The crowning achievement of the film is the masterful direction of McQueen and the superb performances he elicits from his actors. Ejiofor captures the suffering and dignity of Solomon, as a man who does not sink into despair, with his hope for freedom still alive even as he is whipped from a tree and hung by a noose. Fassbender is effective as Epps, the cruel slaveowner, who reads scripture as justifying slavery as the will of God and who blames crop failure on the scorn of his slaves. Nyong’o who plays Patsey shows poignantly the predicament many black women slaves were the object of their master’s lust and of abuse by their mistresses.

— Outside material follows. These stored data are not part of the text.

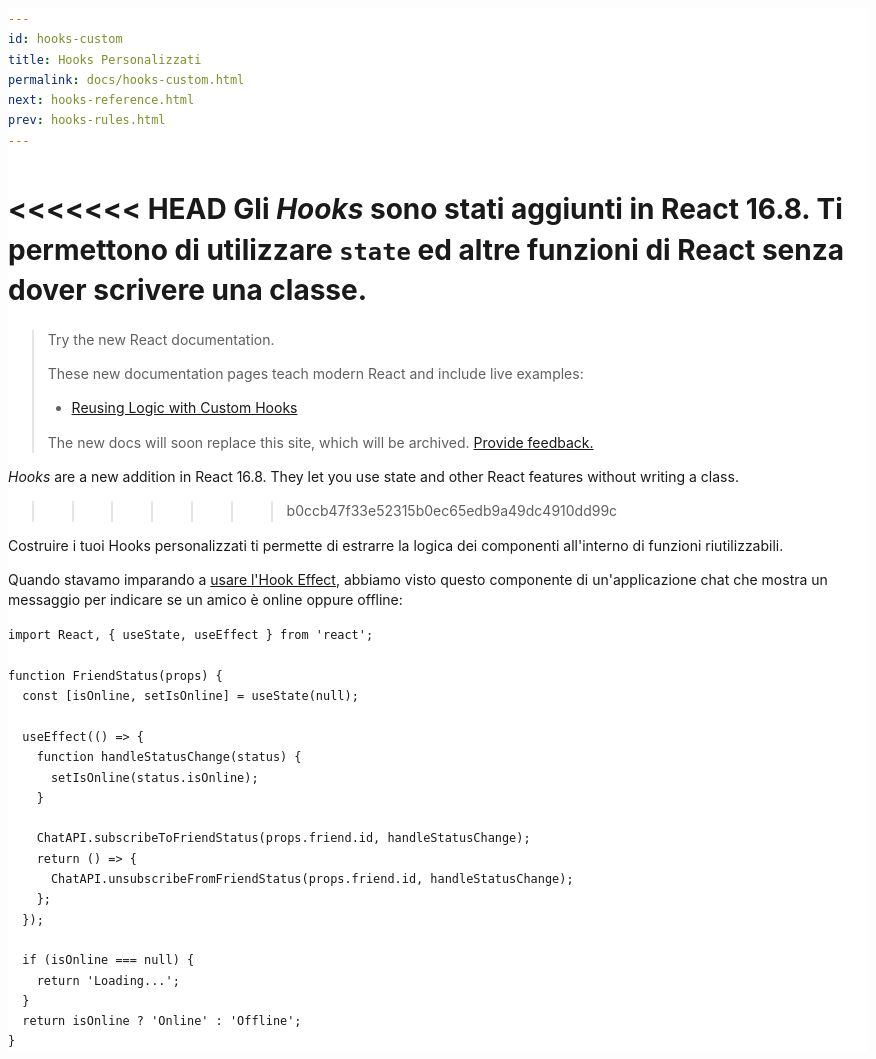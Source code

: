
 ```yaml
---
id: hooks-custom
title: Hooks Personalizzati
permalink: docs/hooks-custom.html
next: hooks-reference.html
prev: hooks-rules.html
---
```


<<<<<<< HEAD
Gli *Hooks* sono stati aggiunti in React 16.8. Ti permettono di utilizzare `state` ed altre funzioni di React senza dover scrivere una classe.
=======
> Try the new React documentation.
> 
> These new documentation pages teach modern React and include live examples:
>
> - [Reusing Logic with Custom Hooks](https://beta.reactjs.org/learn/reusing-logic-with-custom-hooks)
>
> The new docs will soon replace this site, which will be archived. [Provide feedback.](https://github.com/reactjs/reactjs.org/issues/3308)

*Hooks* are a new addition in React 16.8. They let you use state and other React features without writing a class.
>>>>>>> b0ccb47f33e52315b0ec65edb9a49dc4910dd99c

Costruire i tuoi Hooks personalizzati ti permette di estrarre la logica dei componenti all'interno di funzioni riutilizzabili.

Quando stavamo imparando a [usare l'Hook Effect](/docs/hooks-effect.html#example-using-hooks-1), abbiamo visto questo componente di un'applicazione chat che mostra un messaggio per indicare se un amico è online oppure offline:

```js{4-15}
import React, { useState, useEffect } from 'react';

function FriendStatus(props) {
  const [isOnline, setIsOnline] = useState(null);

  useEffect(() => {
    function handleStatusChange(status) {
      setIsOnline(status.isOnline);
    }

    ChatAPI.subscribeToFriendStatus(props.friend.id, handleStatusChange);
    return () => {
      ChatAPI.unsubscribeFromFriendStatus(props.friend.id, handleStatusChange);
    };
  });

  if (isOnline === null) {
    return 'Loading...';
  }
  return isOnline ? 'Online' : 'Offline';
}
```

The film’s climax is the horrifying scene where Epps forces Platt to whip Patsey for visiting the plantation of another slave owner. When Epps is convinced Platt is going soft on the girl, he himself lashes her until the skin on her back is reduced to strips.
“12 Years” accomplishes all this through a fast-moving narrative, without preaching or condescending to the viewer but showing uncompromisingly what slavery was and how it was so brutal. Perhaps the most shocking and affecting scene in the film is where Platt wakes up in the cell and realizes he is no longer Solomon, the cultured violinist who sat at a table with the white man, but who, shackled like a creature, writhes in vain to recapture the freedom that has been stolen from him. That there was the indignity of slavery: to reduce humans to property, freedom to ownership and to forsake brotherhood for cruelty, all caught by McQueen’s heart-rending and unforgettable adaptation.